Reserved Love

Kia Vaj
maivmai
Published in
3 min readJun 4, 2019

The greatest love of all is cultivated and grounded, cured by individuals we both literally and figuratively grow to look up to. For me, those caretakers and caregivers would be my parents.

My parents absolutely loved us — all five daughters and two sons. My parents made countless sacrifices and difficult selfless choices so that I and the rest of my siblings could live a better life out of poverty, hunger, and homelessness.

But there was always something different about their love to their daughters. It never needed to be said out loud or acknowledged. It was just always there.

I still recall the haunting disappointment when I first realized it.

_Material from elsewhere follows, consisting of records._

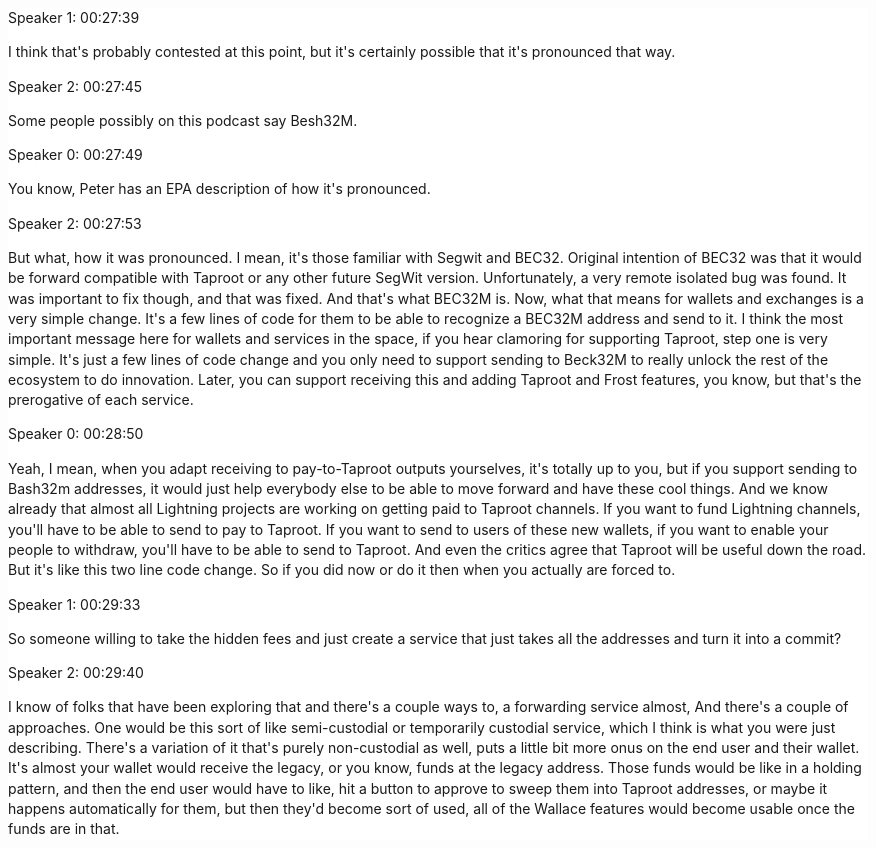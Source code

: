 Speaker 1: 00:27:39

I think that's probably contested at this point, but it's certainly possible that it's pronounced that way.

Speaker 2: 00:27:45

Some people possibly on this podcast say Besh32M.

Speaker 0: 00:27:49

You know, Peter has an EPA description of how it's pronounced.

Speaker 2: 00:27:53

But what, how it was pronounced.
I mean, it's those familiar with Segwit and BEC32.
Original intention of BEC32 was that it would be forward compatible with Taproot or any other future SegWit version.
Unfortunately, a very remote isolated bug was found.
It was important to fix though, and that was fixed.
And that's what BEC32M is.
Now, what that means for wallets and exchanges is a very simple change.
It's a few lines of code for them to be able to recognize a BEC32M address and send to it.
I think the most important message here for wallets and services in the space, if you hear clamoring for supporting Taproot, step one is very simple.
It's just a few lines of code change and you only need to support sending to Beck32M to really unlock the rest of the ecosystem to do innovation.
Later, you can support receiving this and adding Taproot and Frost features, you know, but that's the prerogative of each service.

Speaker 0: 00:28:50

Yeah, I mean, when you adapt receiving to pay-to-Taproot outputs yourselves, it's totally up to you, but if you support sending to Bash32m addresses, it would just help everybody else to be able to move forward and have these cool things.
And we know already that almost all Lightning projects are working on getting paid to Taproot channels.
If you want to fund Lightning channels, you'll have to be able to send to pay to Taproot.
If you want to send to users of these new wallets, if you want to enable your people to withdraw, you'll have to be able to send to Taproot.
And even the critics agree that Taproot will be useful down the road.
But it's like this two line code change.
So if you did now or do it then when you actually are forced to.

Speaker 1: 00:29:33

So someone willing to take the hidden fees and just create a service that just takes all the addresses and turn it into a commit?

Speaker 2: 00:29:40

I know of folks that have been exploring that and there's a couple ways to, a forwarding service almost, And there's a couple of approaches.
One would be this sort of like semi-custodial or temporarily custodial service, which I think is what you were just describing.
There's a variation of it that's purely non-custodial as well, puts a little bit more onus on the end user and their wallet.
It's almost your wallet would receive the legacy, or you know, funds at the legacy address.
Those funds would be like in a holding pattern, and then the end user would have to like, hit a button to approve to sweep them into Taproot addresses, or maybe it happens automatically for them, but then they'd become sort of used, all of the Wallace features would become usable once the funds are in that.
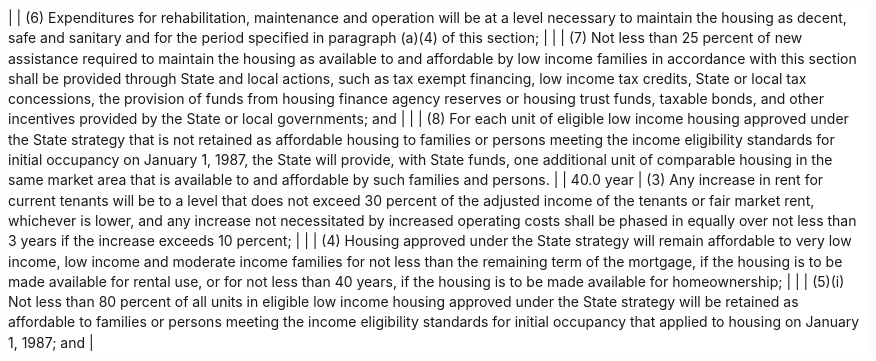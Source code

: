 |            |                 (6) Expenditures for rehabilitation, maintenance and operation will be at a level necessary to maintain the housing as decent, safe and sanitary and for the period specified in paragraph (a)(4) of this section;                                                                                                                                                                                                                                                                                                                                                                                                                                                                                                                                                                                                                                                                                                 |
|            |                 (7) Not less than 25 percent of new assistance required to maintain the housing as available to and affordable by low income families in accordance with this section shall be provided through State and local actions, such as tax exempt financing, low income tax credits, State or local tax concessions, the provision of funds from housing finance agency reserves or housing trust funds, taxable bonds, and other incentives provided by the State or local governments; and                                                                                                                                                                                                                                                                                                                                                                                                                             |
|            |                 (8) For each unit of eligible low income housing approved under the State strategy that is not retained as affordable housing to families or persons meeting the income eligibility standards for initial occupancy on January 1, 1987, the State will provide, with State funds, one additional unit of comparable housing in the same market area that is available to and affordable by such families and persons.                                                                                                                                                                                                                                                                                                                                                                                                                                                                                              |
| 40.0 year  | (3) Any increase in rent for current tenants will be to a level that does not exceed 30 percent of the adjusted income of the tenants or fair market rent, whichever is lower, and any increase not necessitated by increased operating costs shall be phased in equally over not less than 3 years if the increase exceeds 10 percent;                                                                                                                                                                                                                                                                                                                                                                                                                                                                                                                                                                                            |
|            |                 (4) Housing approved under the State strategy will remain affordable to very low income, low income and moderate income families for not less than the remaining term of the mortgage, if the housing is to be made available for rental use, or for not less than 40 years, if the housing is to be made available for homeownership;                                                                                                                                                                                                                                                                                                                                                                                                                                                                                                                                                                             |
|            |                 (5)(i) Not less than 80 percent of all units in eligible low income housing approved under the State strategy will be retained as affordable to families or persons meeting the income eligibility standards for initial occupancy that applied to housing on January 1, 1987; and                                                                                                                                                                                                                                                                                                                                                                                                                                                                                                                                                                                                                                 |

Yes, my parents loved their daughters, but they loved us just enough to ensure that we grew up to be good people. They loved us just enough to protect us from the dangers of the world. They loved us just enough to make sure we became good wives someday, but above all, they loved us just enough to protect their own hearts.

The moment my sisters and I were born, my parents already understood and knew that we would one day leave their sides, their home, their protection, and their love for another family.

It was no secret.

I was in my second year of college when I attended my first conference that solely focused on the Hmoob womxn experience. We were all sitting in a circle discussing the different forms of oppression that Hmoob womxn face in the community and in society when one of my peers finally said it out loud, “I know my parents reserve their love for me because I’m a Hmoob daughter.”

It then struck me.

That’s what that feeling was: “reserved love”.

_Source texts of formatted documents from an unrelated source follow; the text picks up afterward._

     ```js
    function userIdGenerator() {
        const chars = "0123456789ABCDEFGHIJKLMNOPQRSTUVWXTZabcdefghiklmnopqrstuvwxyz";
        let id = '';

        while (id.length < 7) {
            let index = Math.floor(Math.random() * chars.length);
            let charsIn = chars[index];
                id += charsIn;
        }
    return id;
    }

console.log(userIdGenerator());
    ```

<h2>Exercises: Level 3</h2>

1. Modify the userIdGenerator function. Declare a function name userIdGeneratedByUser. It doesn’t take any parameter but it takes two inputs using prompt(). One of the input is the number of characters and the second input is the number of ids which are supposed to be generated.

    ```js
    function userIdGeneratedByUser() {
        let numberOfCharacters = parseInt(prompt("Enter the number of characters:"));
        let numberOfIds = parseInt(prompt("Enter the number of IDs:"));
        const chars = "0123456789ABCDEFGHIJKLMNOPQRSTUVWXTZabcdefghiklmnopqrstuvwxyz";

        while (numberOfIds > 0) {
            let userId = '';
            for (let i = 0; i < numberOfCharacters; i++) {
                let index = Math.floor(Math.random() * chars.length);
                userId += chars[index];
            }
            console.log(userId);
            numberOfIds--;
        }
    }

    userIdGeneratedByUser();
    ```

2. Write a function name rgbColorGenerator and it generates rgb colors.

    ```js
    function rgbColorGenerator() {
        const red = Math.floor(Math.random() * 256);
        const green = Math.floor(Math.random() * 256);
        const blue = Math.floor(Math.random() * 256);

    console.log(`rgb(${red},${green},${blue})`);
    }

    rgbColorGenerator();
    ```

My parents loved us just enough. They reserved their love because they knew that we would not stay with them forever. It was the son’s duty to take care of the parents. Not the daughters and so it was made very apparent to me early on in my youth, that they reserved their love for their daughters.

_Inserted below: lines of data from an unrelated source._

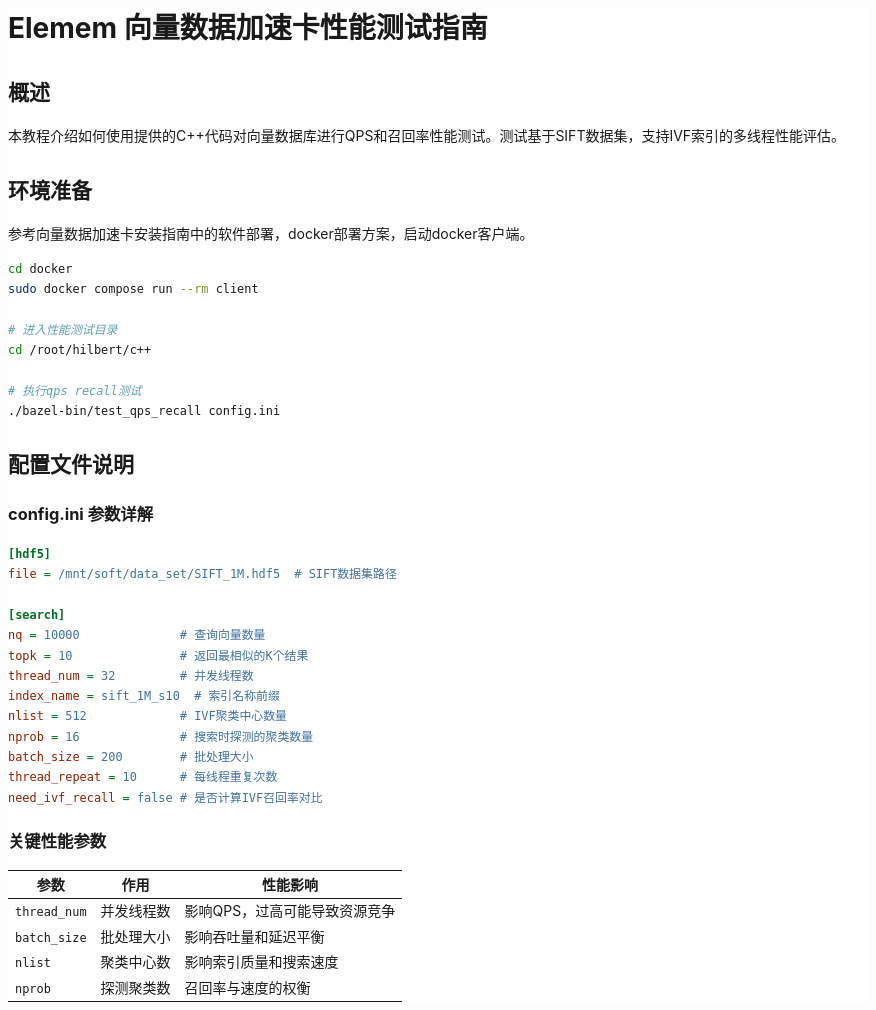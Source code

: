 # Elemem 向量数据加速卡性能测试指南

## 概述

本教程介绍如何使用提供的C++代码对向量数据库进行QPS和召回率性能测试。测试基于SIFT数据集，支持IVF索引的多线程性能评估。

## 环境准备

参考向量数据加速卡安装指南中的软件部署，docker部署方案，启动docker客户端。
```bash
cd docker
sudo docker compose run --rm client

# 进入性能测试目录
cd /root/hilbert/c++

# 执行qps recall测试
./bazel-bin/test_qps_recall config.ini

```

## 配置文件说明

### config.ini 参数详解

```ini
[hdf5]
file = /mnt/soft/data_set/SIFT_1M.hdf5  # SIFT数据集路径

[search]
nq = 10000              # 查询向量数量
topk = 10               # 返回最相似的K个结果
thread_num = 32         # 并发线程数
index_name = sift_1M_s10  # 索引名称前缀
nlist = 512             # IVF聚类中心数量
nprob = 16              # 搜索时探测的聚类数量
batch_size = 200        # 批处理大小
thread_repeat = 10      # 每线程重复次数
need_ivf_recall = false # 是否计算IVF召回率对比
```

### 关键性能参数

| 参数 | 作用 | 性能影响 |
|------|------|----------|
| `thread_num` | 并发线程数 | 影响QPS，过高可能导致资源竞争 |
| `batch_size` | 批处理大小 | 影响吞吐量和延迟平衡 |
| `nlist` | 聚类中心数 | 影响索引质量和搜索速度 |
| `nprob` | 探测聚类数 | 召回率与速度的权衡 |
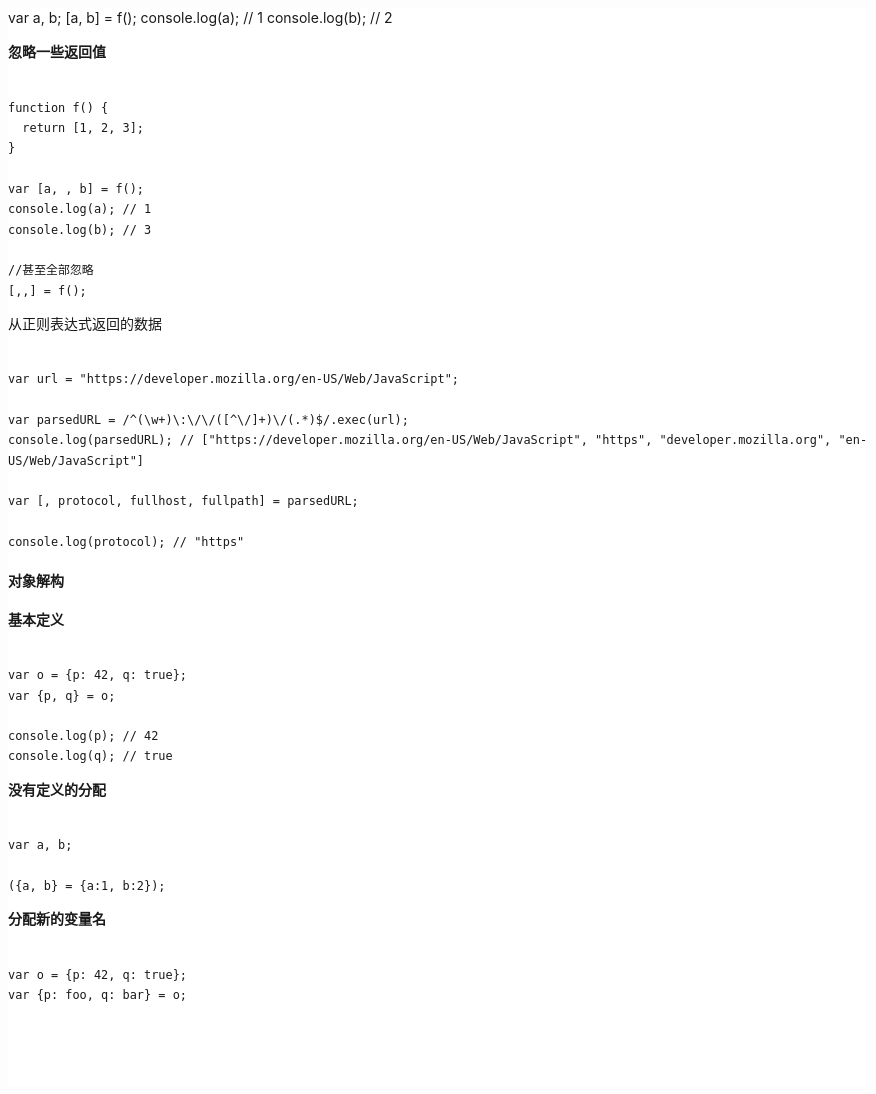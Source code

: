 var a, b; 
[a, b] = f(); 
console.log(a); // 1
console.log(b); // 2
</code></pre>

**忽略一些返回值**
<pre><code>
function f() {
  return [1, 2, 3];
}

var [a, , b] = f();
console.log(a); // 1
console.log(b); // 3

//甚至全部忽略
[,,] = f();
</code></pre>

从正则表达式返回的数据
<pre><code>
var url = "https://developer.mozilla.org/en-US/Web/JavaScript";

var parsedURL = /^(\w+)\:\/\/([^\/]+)\/(.*)$/.exec(url);
console.log(parsedURL); // ["https://developer.mozilla.org/en-US/Web/JavaScript", "https", "developer.mozilla.org", "en-US/Web/JavaScript"]

var [, protocol, fullhost, fullpath] = parsedURL;

console.log(protocol); // "https"
</code></pre>
<pre><code></code></pre>

#### 对象解构

**基本定义**

<pre><code>
var o = {p: 42, q: true};
var {p, q} = o;

console.log(p); // 42
console.log(q); // true
</code></pre>



**没有定义的分配**
<pre><code>
var a, b;

({a, b} = {a:1, b:2});
</code></pre>

**分配新的变量名**
<pre><code>
var o = {p: 42, q: true};
var {p: foo, q: bar} = o;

My mother knew that she would have to let me go one day and so she would tell me to toughen up because she would not always be there for help me. And so I rarely felt the embrace of my mother even though I craved it.

My father, on the other hand, never let me forget that I would be the wife of another. He would continuously state, “When you get married…” until it was instilled in me.

But I cannot and should not blame them. They were only doing it to protect us and their own hearts.

And yet I cannot help but imagine what it would have been like if my mother had embraced me just a little bit more. Would I then know how a mother’s embrace truly felt like?

What if my father did not reference me as someone else’s wife before I was married or if he did not constantly remind me to find a good man to marry? Would I be able to have a greater autonomy while growing up?

Can you image?

What would it have felt like if my parents did not reserve their love for us?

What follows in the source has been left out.